El Grupo de Trabajo de las Naciones Unidas sobre Desapariciones Forzadas o Involuntarias ha informado de que en 1990 recibió 4.774 denuncias procedentes de Sri Lanka. En 1991, esta cifra había bajado a 410, y desde entonces ha seguido disminuyendo. Durante 1995 se denunciaron 36 casos. Incluso tomando esta última cifra, sigue representando uno de los índices más elevados del mundo.


«La situación recuerda a la de mediados de los ochenta», ha declarado Amnistía Internacional. «Entre 1983 y 1987 registramos en el área 860 "desapariciones" que, en prácticamente todos los casos, siguen sin resolverse.

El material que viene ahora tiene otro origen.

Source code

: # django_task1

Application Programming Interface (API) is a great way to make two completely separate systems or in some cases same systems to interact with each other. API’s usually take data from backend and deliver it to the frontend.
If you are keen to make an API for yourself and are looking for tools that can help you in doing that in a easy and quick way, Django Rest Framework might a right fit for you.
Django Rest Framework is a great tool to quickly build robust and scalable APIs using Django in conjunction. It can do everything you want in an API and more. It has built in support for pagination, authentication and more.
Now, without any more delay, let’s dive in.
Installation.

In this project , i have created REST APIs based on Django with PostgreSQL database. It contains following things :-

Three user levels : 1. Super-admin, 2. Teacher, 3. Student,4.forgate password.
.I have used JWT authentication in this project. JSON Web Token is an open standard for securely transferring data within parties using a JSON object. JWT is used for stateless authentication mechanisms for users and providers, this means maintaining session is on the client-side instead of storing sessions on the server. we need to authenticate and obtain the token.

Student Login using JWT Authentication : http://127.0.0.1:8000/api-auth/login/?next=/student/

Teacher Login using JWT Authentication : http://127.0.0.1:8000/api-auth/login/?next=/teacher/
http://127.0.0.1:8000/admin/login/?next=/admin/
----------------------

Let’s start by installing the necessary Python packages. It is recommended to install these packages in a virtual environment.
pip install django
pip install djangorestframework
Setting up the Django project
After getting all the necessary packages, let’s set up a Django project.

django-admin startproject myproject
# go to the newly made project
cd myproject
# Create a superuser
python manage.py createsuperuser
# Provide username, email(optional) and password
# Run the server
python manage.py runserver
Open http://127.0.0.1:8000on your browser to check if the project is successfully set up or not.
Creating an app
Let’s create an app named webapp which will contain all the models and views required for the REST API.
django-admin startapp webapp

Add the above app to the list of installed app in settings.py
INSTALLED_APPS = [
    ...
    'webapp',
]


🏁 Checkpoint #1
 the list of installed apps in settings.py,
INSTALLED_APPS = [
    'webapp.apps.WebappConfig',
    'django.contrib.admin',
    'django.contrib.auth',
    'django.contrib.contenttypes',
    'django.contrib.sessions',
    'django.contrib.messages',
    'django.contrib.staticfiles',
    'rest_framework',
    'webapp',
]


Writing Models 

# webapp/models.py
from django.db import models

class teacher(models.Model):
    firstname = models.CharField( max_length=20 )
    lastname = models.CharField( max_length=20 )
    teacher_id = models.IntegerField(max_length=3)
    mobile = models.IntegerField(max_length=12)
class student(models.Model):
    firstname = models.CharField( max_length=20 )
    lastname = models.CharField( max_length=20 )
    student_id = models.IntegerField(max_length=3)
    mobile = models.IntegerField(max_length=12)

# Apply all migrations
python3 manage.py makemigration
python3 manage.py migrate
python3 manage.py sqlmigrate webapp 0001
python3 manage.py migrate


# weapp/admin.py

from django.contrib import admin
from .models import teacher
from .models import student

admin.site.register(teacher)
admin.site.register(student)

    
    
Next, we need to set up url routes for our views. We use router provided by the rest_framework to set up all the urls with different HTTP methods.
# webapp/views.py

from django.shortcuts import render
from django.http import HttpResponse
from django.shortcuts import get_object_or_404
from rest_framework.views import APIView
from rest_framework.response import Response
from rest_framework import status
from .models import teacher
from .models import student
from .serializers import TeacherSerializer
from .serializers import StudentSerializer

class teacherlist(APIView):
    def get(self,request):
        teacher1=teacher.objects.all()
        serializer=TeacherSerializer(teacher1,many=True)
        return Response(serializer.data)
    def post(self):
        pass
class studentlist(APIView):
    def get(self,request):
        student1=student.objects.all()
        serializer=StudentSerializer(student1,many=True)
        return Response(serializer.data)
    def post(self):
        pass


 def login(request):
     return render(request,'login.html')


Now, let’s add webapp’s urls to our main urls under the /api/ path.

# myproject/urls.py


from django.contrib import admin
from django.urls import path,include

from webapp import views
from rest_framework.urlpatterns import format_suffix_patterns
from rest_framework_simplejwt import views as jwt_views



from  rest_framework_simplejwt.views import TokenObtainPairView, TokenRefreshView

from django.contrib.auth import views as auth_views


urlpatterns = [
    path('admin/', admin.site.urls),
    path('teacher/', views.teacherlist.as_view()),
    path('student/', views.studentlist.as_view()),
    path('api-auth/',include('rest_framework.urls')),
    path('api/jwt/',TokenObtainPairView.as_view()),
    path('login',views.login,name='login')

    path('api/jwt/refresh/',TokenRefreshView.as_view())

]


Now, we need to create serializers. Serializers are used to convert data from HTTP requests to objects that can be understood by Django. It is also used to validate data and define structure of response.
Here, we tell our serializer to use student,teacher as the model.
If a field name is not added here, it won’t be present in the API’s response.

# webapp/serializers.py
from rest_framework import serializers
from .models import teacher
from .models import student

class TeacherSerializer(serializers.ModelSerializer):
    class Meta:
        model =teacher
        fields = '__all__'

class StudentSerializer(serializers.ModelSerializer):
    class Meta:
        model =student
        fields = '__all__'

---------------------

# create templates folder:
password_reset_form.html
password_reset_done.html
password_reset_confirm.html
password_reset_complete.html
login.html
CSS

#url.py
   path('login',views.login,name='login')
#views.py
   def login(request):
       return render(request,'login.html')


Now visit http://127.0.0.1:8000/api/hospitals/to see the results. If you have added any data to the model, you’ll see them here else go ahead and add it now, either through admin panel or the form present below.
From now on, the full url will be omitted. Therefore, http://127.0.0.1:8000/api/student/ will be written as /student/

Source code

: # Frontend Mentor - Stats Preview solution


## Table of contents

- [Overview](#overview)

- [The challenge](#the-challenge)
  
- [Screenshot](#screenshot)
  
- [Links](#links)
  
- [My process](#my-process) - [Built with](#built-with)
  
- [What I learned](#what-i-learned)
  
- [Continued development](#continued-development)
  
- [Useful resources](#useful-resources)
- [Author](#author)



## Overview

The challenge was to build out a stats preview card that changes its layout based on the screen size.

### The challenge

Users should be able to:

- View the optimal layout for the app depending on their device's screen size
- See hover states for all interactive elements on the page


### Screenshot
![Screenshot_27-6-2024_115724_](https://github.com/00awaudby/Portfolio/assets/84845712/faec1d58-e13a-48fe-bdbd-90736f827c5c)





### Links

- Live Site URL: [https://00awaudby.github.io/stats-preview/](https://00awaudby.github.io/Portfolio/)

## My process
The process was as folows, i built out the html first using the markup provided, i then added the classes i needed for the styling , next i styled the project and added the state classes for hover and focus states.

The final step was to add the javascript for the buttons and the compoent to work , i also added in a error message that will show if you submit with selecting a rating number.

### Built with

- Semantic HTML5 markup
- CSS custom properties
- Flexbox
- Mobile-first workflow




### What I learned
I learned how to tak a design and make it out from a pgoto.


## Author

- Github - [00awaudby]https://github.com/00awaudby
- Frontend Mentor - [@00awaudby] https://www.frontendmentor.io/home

Ahora se han producido 600 en un solo año».


Amnistía Internacional pide al presidente que permita que los observadores nacionales e internacionales, incluido el Grupo de Trabajo de las Naciones Unidas sobre Desapariciones Forzadas o Involuntarias, visiten Jaffna y ayuden al gobierno a poner en vigor medidas para terminar con las «desapariciones».


«Aunque el gobierno ha tomado algunas medidas para poner fin a las "desapariciones", la tortura y otras violaciones de derechos humanos, resulta evidente que es necesario emprender acciones más vigorosas», ha declarado Amnistía Internacional.


«El gobierno debe comenzar por enmendar la Ley de Prevención del Terrorismo y la Normativa de Excepción, que proporcionan un contexto para que se produzcan estas violaciones de derechos humanos. Además, debe castigar con severidad a los miembros de las fuerzas de seguridad responsables de estos actos».